Dentro de esta novela, el inicio de cómo se ha ido originando es lo más interesante para diversos analistas. Esto se da, ya que el candidato principal actualmente, Jair Bolsonaro, ha ido sorteando distintas situaciones hasta si se quiere radicales y poco correctas políticamente o desde el punto de vista del marketing, pero increíblemente hasta las aseveraciones más radicales han sido agraciadas para un público específico que ha sabido cautivar. Y ¿por qué se dan estas aprobaciones a este tipo de comportamientos? La respuesta puede darse a que gran parte de la sociedad está cansada de los abusos del sistema corrupto que se ha ido destapando en los últimos tiempos, asociados más bien a un sector político (PT), representado en estas elecciones por Fernando Haddad.  Además, a Bolsonaro lo ayuda el defender las privatizaciones y la reducción del gasto público. Por su parte, Fernando Haddad promete derribar las medidas de ajuste fiscal de los dos últimos años para que el gasto público pueda ayudar a hacer girar a la economía.

Además de la situación actual de Brasil, con la preferencia del electorado en primera vuelta, debemos tener en cuenta que América Latina está cambiando, ya que, durante sus recientes elecciones en Chile, Costa Rica, Colombia y Guatemala, así como hace un tiempo en Argentina, revelan una polarización creciente del electorado y un giro político a la derecha muy notable, a excepción de México.

Volviendo a analizar al desenlace del 28 de octubre, el vencedor de las elecciones asumirá un país que, según las últimas proyecciones, tan sólo ganará un 1,3% este año tras haber crecido un tímido 1% en 2017, y que aún sufre los efectos de la profunda recesión de 2015 y 2016, la peor en varias décadas y que dejó una retracción acumulada de cerca del 7%. Todo esto, muy sentido dentro de nuestra economía nacional, ya que una moneda brasileña devaluada y débil provoca un encarecimiento de la moneda paraguaya en forma relativa, por lo tanto, las compras tan importantes para nuestras ciudades fronterizas de los turistas brasileños las hemos ido perdiendo y, a su vez, hemos recibido productos que ingresan de contrabando, compitiendo deslealmente con los productos importados legalmente que por supuesto están con costos superiores.

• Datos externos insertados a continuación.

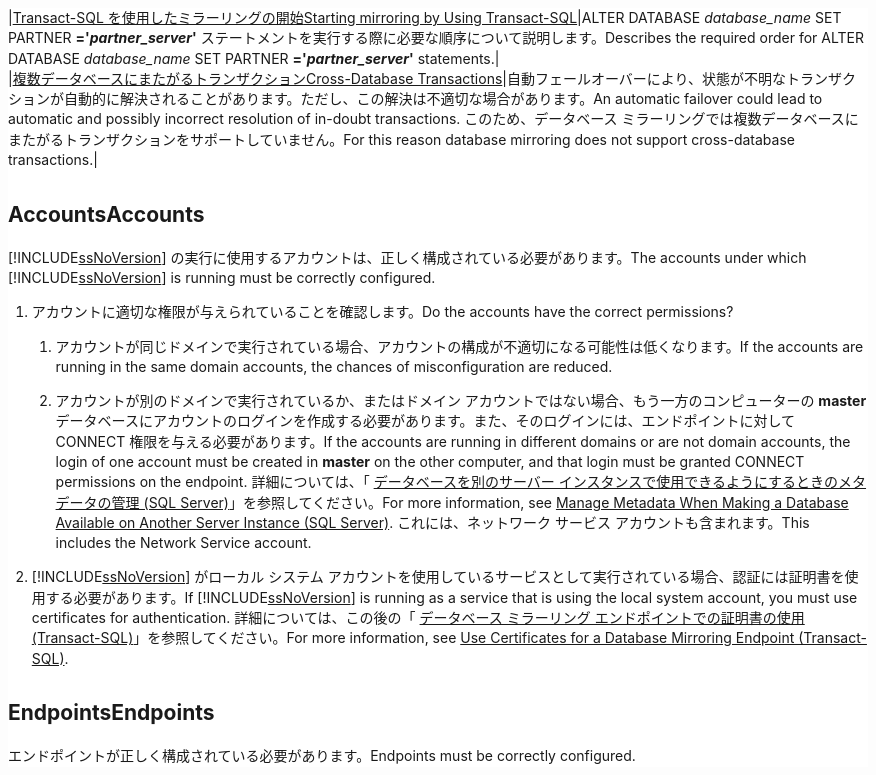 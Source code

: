 |[<span data-ttu-id="968f9-122">Transact-SQL を使用したミラーリングの開始</span><span class="sxs-lookup"><span data-stu-id="968f9-122">Starting mirroring by Using Transact-SQL</span></span>](#StartDbm)|<span data-ttu-id="968f9-123">ALTER DATABASE *database_name* SET PARTNER **='***partner_server***'** ステートメントを実行する際に必要な順序について説明します。</span><span class="sxs-lookup"><span data-stu-id="968f9-123">Describes the required order for ALTER DATABASE *database_name* SET PARTNER **='***partner_server***'** statements.</span></span>|  
|[<span data-ttu-id="968f9-124">複数データベースにまたがるトランザクション</span><span class="sxs-lookup"><span data-stu-id="968f9-124">Cross-Database Transactions</span></span>](#CrossDbTxns)|<span data-ttu-id="968f9-125">自動フェールオーバーにより、状態が不明なトランザクションが自動的に解決されることがあります。ただし、この解決は不適切な場合があります。</span><span class="sxs-lookup"><span data-stu-id="968f9-125">An automatic failover could lead to automatic and possibly incorrect resolution of in-doubt transactions.</span></span> <span data-ttu-id="968f9-126">このため、データベース ミラーリングでは複数データベースにまたがるトランザクションをサポートしていません。</span><span class="sxs-lookup"><span data-stu-id="968f9-126">For this reason database mirroring does not support cross-database transactions.</span></span>|  
  
##  <a name="accounts"></a><a name="Accounts"></a> <span data-ttu-id="968f9-127">Accounts</span><span class="sxs-lookup"><span data-stu-id="968f9-127">Accounts</span></span>  
 <span data-ttu-id="968f9-128">[!INCLUDE[ssNoVersion](../../includes/ssnoversion-md.md)] の実行に使用するアカウントは、正しく構成されている必要があります。</span><span class="sxs-lookup"><span data-stu-id="968f9-128">The accounts under which [!INCLUDE[ssNoVersion](../../includes/ssnoversion-md.md)] is running must be correctly configured.</span></span>  
  
1.  <span data-ttu-id="968f9-129">アカウントに適切な権限が与えられていることを確認します。</span><span class="sxs-lookup"><span data-stu-id="968f9-129">Do the accounts have the correct permissions?</span></span>  
  
    1.  <span data-ttu-id="968f9-130">アカウントが同じドメインで実行されている場合、アカウントの構成が不適切になる可能性は低くなります。</span><span class="sxs-lookup"><span data-stu-id="968f9-130">If the accounts are running in the same domain accounts, the chances of misconfiguration are reduced.</span></span>  
  
    2.  <span data-ttu-id="968f9-131">アカウントが別のドメインで実行されているか、またはドメイン アカウントではない場合、もう一方のコンピューターの **master** データベースにアカウントのログインを作成する必要があります。また、そのログインには、エンドポイントに対して CONNECT 権限を与える必要があります。</span><span class="sxs-lookup"><span data-stu-id="968f9-131">If the accounts are running in different domains or are not domain accounts, the login of one account must be created in **master** on the other computer, and that login must be granted CONNECT permissions on the endpoint.</span></span> <span data-ttu-id="968f9-132">詳細については、「 [データベースを別のサーバー インスタンスで使用できるようにするときのメタデータの管理 &#40;SQL Server&#41;](../../relational-databases/databases/manage-metadata-when-making-a-database-available-on-another-server.md)」を参照してください。</span><span class="sxs-lookup"><span data-stu-id="968f9-132">For more information, see [Manage Metadata When Making a Database Available on Another Server Instance &#40;SQL Server&#41;](../../relational-databases/databases/manage-metadata-when-making-a-database-available-on-another-server.md).</span></span> <span data-ttu-id="968f9-133">これには、ネットワーク サービス アカウントも含まれます。</span><span class="sxs-lookup"><span data-stu-id="968f9-133">This includes the Network Service account.</span></span>  
  
2.  <span data-ttu-id="968f9-134">[!INCLUDE[ssNoVersion](../../includes/ssnoversion-md.md)] がローカル システム アカウントを使用しているサービスとして実行されている場合、認証には証明書を使用する必要があります。</span><span class="sxs-lookup"><span data-stu-id="968f9-134">If [!INCLUDE[ssNoVersion](../../includes/ssnoversion-md.md)] is running as a service that is using the local system account, you must use certificates for authentication.</span></span> <span data-ttu-id="968f9-135">詳細については、この後の「 [データベース ミラーリング エンドポイントでの証明書の使用 &#40;Transact-SQL&#41;](use-certificates-for-a-database-mirroring-endpoint-transact-sql.md)」を参照してください。</span><span class="sxs-lookup"><span data-stu-id="968f9-135">For more information, see [Use Certificates for a Database Mirroring Endpoint &#40;Transact-SQL&#41;](use-certificates-for-a-database-mirroring-endpoint-transact-sql.md).</span></span>  
  
##  <a name="endpoints"></a><a name="Endpoints"></a> <span data-ttu-id="968f9-136">Endpoints</span><span class="sxs-lookup"><span data-stu-id="968f9-136">Endpoints</span></span>  
 <span data-ttu-id="968f9-137">エンドポイントが正しく構成されている必要があります。</span><span class="sxs-lookup"><span data-stu-id="968f9-137">Endpoints must be correctly configured.</span></span>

Por otro lado, Brasil es el mayor mercado para las exportaciones de Argentina y el primer emisor de importaciones. El comercio internacional argentino creció en los últimos 30 años impulsado por la demanda brasileña (pasó de US$ 765 millones a más de 14.000 millones en 2010). Por eso la crisis brasileña golpea a su vecino del sur que ha visto como en 2015 durante la crisis el intercambio entre Argentina y Brasil se redujo más de un 45%. También en ese mismo año 2015, en Uruguay las ventas a Brasil cayeron 29,8% frente a 2014 y el año 2016 unas 414 empresas locales vendieron a ese destino, un 10,6% menos que en 2014.

Por todos estos factores expuestos, Brasil como potencia tiene una gran influencia en la región. Y es por esto que las elecciones son de gran importancia. Dependiendo de los resultados, el tablero geopolítico latinoamericano puede cambiar de forma drástica y sus estrategias como país pueden ser radicalmente distintas ante uno u otro escenario. Por esa razón, para los países del Mercosur en particular lo que acontece en Brasil es un fenómeno de política interna casi tanto como un asunto internacional.

Artículo publicado en el diario La Nación el 13 de octubre de 2018.